Linux Top 3: SteamOS, Chromebooks and Ubuntu Edge
2013 was another year of evolution and growth for Linux across multiple areas. At the high-end, Linux continues to dominate the list of the world's top supercomputers. At the other end of the spectrum, Linux continues to dominate the market for embedded and mobile devices as well.
In between those two extremes, there were at least three noteworthy trends observed by Linux Planet in 2013.
For as long as people have been running Linux on desktop PCs, users have have been asking for games to play on them.
In 2013, that really began to change thanks to the efforts of Valve and its Steam gaming client.

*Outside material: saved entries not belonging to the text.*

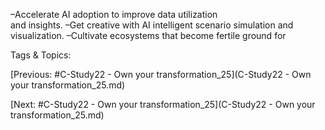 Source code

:  –Accelerate AI adoption to improve data utilization  
and insights.
 –Get creative with AI intelligent scenario simulation 
and visualization.
 –Cultivate ecosystems  that become fertile ground for 

   Tags & Topics:
   

[Previous: #C-Study22 - Own your transformation_25](C-Study22 - Own your transformation_25.md)

[Next: #C-Study22 - Own your transformation_25](C-Study22 - Own your transformation_25.md) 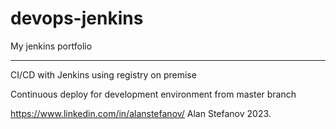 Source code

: # devops-jenkins
My jenkins portfolio

--------

CI/CD with Jenkins using registry on premise


Continuous deploy for development environment from master branch


https://www.linkedin.com/in/alanstefanov/
Alan Stefanov
2023. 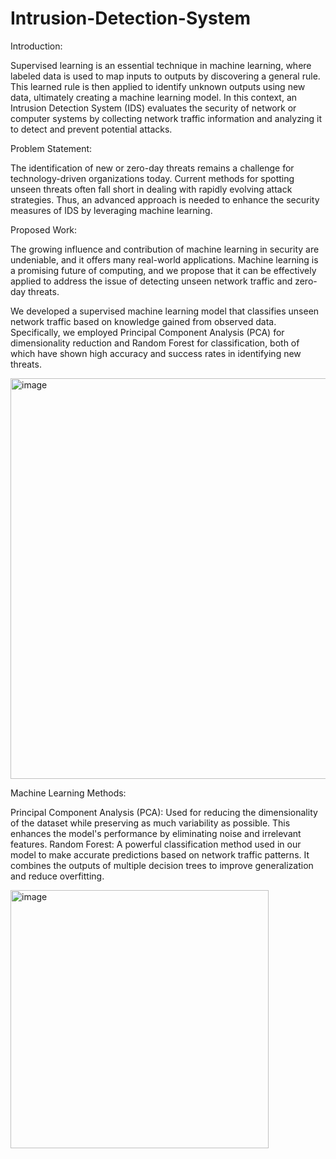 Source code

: # Intrusion-Detection-System

Introduction:

Supervised learning is an essential technique in machine learning, where labeled data is used to map inputs to outputs by discovering a general rule. This learned rule is then applied to identify unknown outputs using new data, ultimately creating a machine learning model. In this context, an Intrusion Detection System (IDS) evaluates the security of network or computer systems by collecting network traffic information and analyzing it to detect and prevent potential attacks.

Problem Statement:

The identification of new or zero-day threats remains a challenge for technology-driven organizations today. Current methods for spotting unseen threats often fall short in dealing with rapidly evolving attack strategies. Thus, an advanced approach is needed to enhance the security measures of IDS by leveraging machine learning.

Proposed Work:

The growing influence and contribution of machine learning in security are undeniable, and it offers many real-world applications. Machine learning is a promising future of computing, and we propose that it can be effectively applied to address the issue of detecting unseen network traffic and zero-day threats.

We developed a supervised machine learning model that classifies unseen network traffic based on knowledge gained from observed data. Specifically, we employed Principal Component Analysis (PCA) for dimensionality reduction and Random Forest for classification, both of which have shown high accuracy and success rates in identifying new threats.

<img width="641" alt="image" src="https://github.com/user-attachments/assets/3f2c6bbd-39a5-407c-a744-7a495b05b328">


Machine Learning Methods:

Principal Component Analysis (PCA): Used for reducing the dimensionality of the dataset while preserving as much variability as possible. This enhances the model's performance by eliminating noise and irrelevant features.
Random Forest: A powerful classification method used in our model to make accurate predictions based on network traffic patterns. It combines the outputs of multiple decision trees to improve generalization and reduce overfitting.

<img width="413" alt="image" src="https://github.com/user-attachments/assets/c7222cd6-77ae-469e-8f88-d3f7c1d88653">

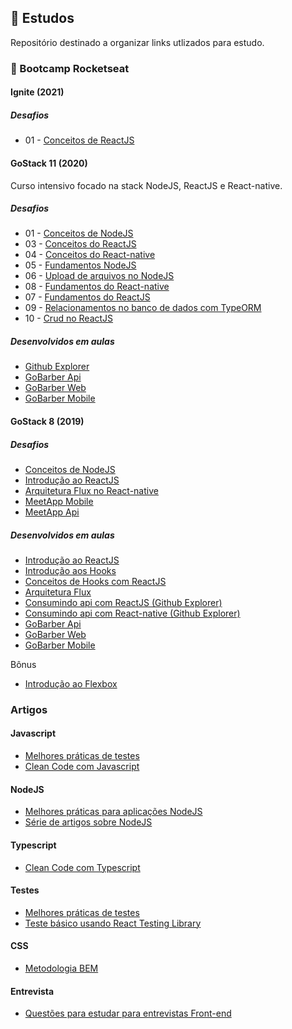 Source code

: ## 📝 Estudos

Repositório destinado a organizar links utlizados para estudo.

### :rocket: Bootcamp Rocketseat

#### Ignite (2021)

##### Desafios

- 01 - [Conceitos de ReactJS](https://github.com/rodrigodasilva/ignite-template-reactjs-conceitos-do-react.)


#### GoStack 11 (2020)

Curso intensivo focado na stack NodeJS, ReactJS e React-native.

##### Desafios

- 01 - [Conceitos de NodeJS](https://github.com/rodrigodasilva/bootcamp-gostack-desafio-01)
- 03 - [Conceitos do ReactJS](https://github.com/rodrigodasilva/gostack-conceitos-reactjs)
- 04 - [Conceitos do React-native](https://github.com/rodrigodasilva/conceitos-react-native)
- 05 - [Fundamentos NodeJS](https://github.com/rodrigodasilva/gostack-fundamentos-node)
- 06 - [Upload de arquivos no NodeJS](https://github.com/rodrigodasilva/gostack-desafio06-typeorm-upload)
- 08 - [Fundamentos do React-native](https://github.com/rodrigodasilva/gostack11-desafio8-gomarketplace-mobile)
- 07 - [Fundamentos do ReactJS](https://github.com/rodrigodasilva/desafio07-gofinances-web)
- 09 - [Relacionamentos no banco de dados com TypeORM](https://github.com/rodrigodasilva/gostack-11-typeorm-relations-challenge-09)
- 10 - [Crud no ReactJS](https://github.com/rodrigodasilva/gotstack11-desafio10-crud-reactjs)

##### Desenvolvidos em aulas

- [Github Explorer](https://github.com/rodrigodasilva/gostack-github-explorer)
- [GoBarber Api](https://github.com/rodrigodasilva/gostack-gobarber-api)
- [GoBarber Web](https://github.com/rodrigodasilva/gobarber-web)
- [GoBarber Mobile](https://github.com/rodrigodasilva/gostack11-gobarber-mobile)

#### GoStack 8 (2019)

##### Desafios

- [Conceitos de NodeJS](https://github.com/rodrigodasilva/desafio01-conceitos-nodejs)
- [Introdução ao ReactJS](https://github.com/rodrigodasilva/desafio04-introducaoaoreact)
- [Arquitetura Flux no React-native](https://github.com/rodrigodasilva/rocketshoes-mobile)
- [MeetApp Mobile](https://github.com/rodrigodasilva/meetapp-mobile)
- [MeetApp Api](https://github.com/rodrigodasilva/backend-meetapp)

##### Desenvolvidos em aulas

- [Introdução ao ReactJS](https://github.com/rodrigodasilva/introducao_react)
- [Introdução aos Hooks](https://github.com/rodrigodasilva/react-hooks)
- [Conceitos de Hooks com ReactJS](https://github.com/rodrigodasilva/rocketshoes-web-with-hooks)
- [Arquitetura Flux](https://github.com/rodrigodasilva/modulo07-arquitetura-flux)
- [Consumindo api com ReactJS (Github Explorer)](https://github.com/rodrigodasilva/desafio5-consumindo-api-github-reactjs)
- [Consumindo api com React-native (Github Explorer)](https://github.com/rodrigodasilva/modulo06-consumindo-api-github-react-native)
- [GoBarber Api](https://github.com/rodrigodasilva/backend-gobarber)
- [GoBarber Web](https://github.com/rodrigodasilva/gobarber-front-web)
- [GoBarber Mobile](https://github.com/rodrigodasilva/gobarber-mobile)

Bônus

- [Introdução ao Flexbox](https://github.com/rodrigodasilva/flexbox)

### Artigos

#### Javascript

- [Melhores práticas de testes](https://github.com/goldbergyoni/javascript-testing-best-practices)
- [Clean Code com Javascript](https://github.com/felipe-augusto/clean-code-javascript)

#### NodeJS

- [Melhores práticas para aplicações NodeJS](https://github.com/goldbergyoni/nodebestpractices)
- [Série de artigos sobre NodeJS](https://dev.to/khaosdoctor/node-js-por-baixo-dos-panos-1-conhecendo-nossas-ferramentas-34b6)

#### Typescript

- [Clean Code com Typescript](https://github.com/labs42io/clean-code-typescript)

#### Testes

- [Melhores práticas de testes](https://github.com/goldbergyoni/javascript-testing-best-practices)
- [Teste básico usando React Testing Library](https://medium.com/@aatifbandey/test-your-react-app-with-react-testing-library-and-jest-dom-26b92201bbe3)

#### CSS

- [Metodologia BEM](https://rossener.com/bem-e-tudo-de-bom/)

#### Entrevista

- [Questões para estudar para entrevistas Front-end](https://github.com/h5bp/Front-end-Developer-Interview-Questions)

Steam is now available for Linux and has a long list of popular games available. Going a step further though is the evolution of Steam from just a client to becoming a full fledged gaming system.
Valve decided in 2013 that Linux is the future of gaming and its SteamOS is Linux based as a result. SteamOS is Valve's Steam Machine operating system and will be part of a big official hardware rollout early in the new year at the Consumer Electronics Show in Las Vegas.
SteamOS represents a new type of operating system in the Linux marketplace, one that is specifically for gaming. Though it's a new target market, SteamOS stands on the shoulders of Debian at its core and enhancements that optimize graphics and gameplay are likely to improve Linux as a whole over time.
Linux hardware on consumer desktops grew dramatically in 2013 thanks to tremendous interest in Google's Chromebook platforms.
At the core, Google's Chromebooks run a thin Linux system that enables users to run the Chrome browser as a gateway to online services in the cloud.
According to new datafrom NPD Group, Google Chromebooks represented 21 percent of all notebook sales in 2013. That's a dramatic rise from what NPD calls a 'negligible' share in 2012.
3) Ubuntu Edge
Though it did not end as Mark Shuttleworth would have like, Ubuntu's effort to crowdfund a new Linux superphone was among the most audacious Linux efforts of 2013.
Shuttleworth set the goal of raising $32 million in 30 days. The final tally came in at $12.8 million, which was still a record breaking amount for a crowdfunding effort.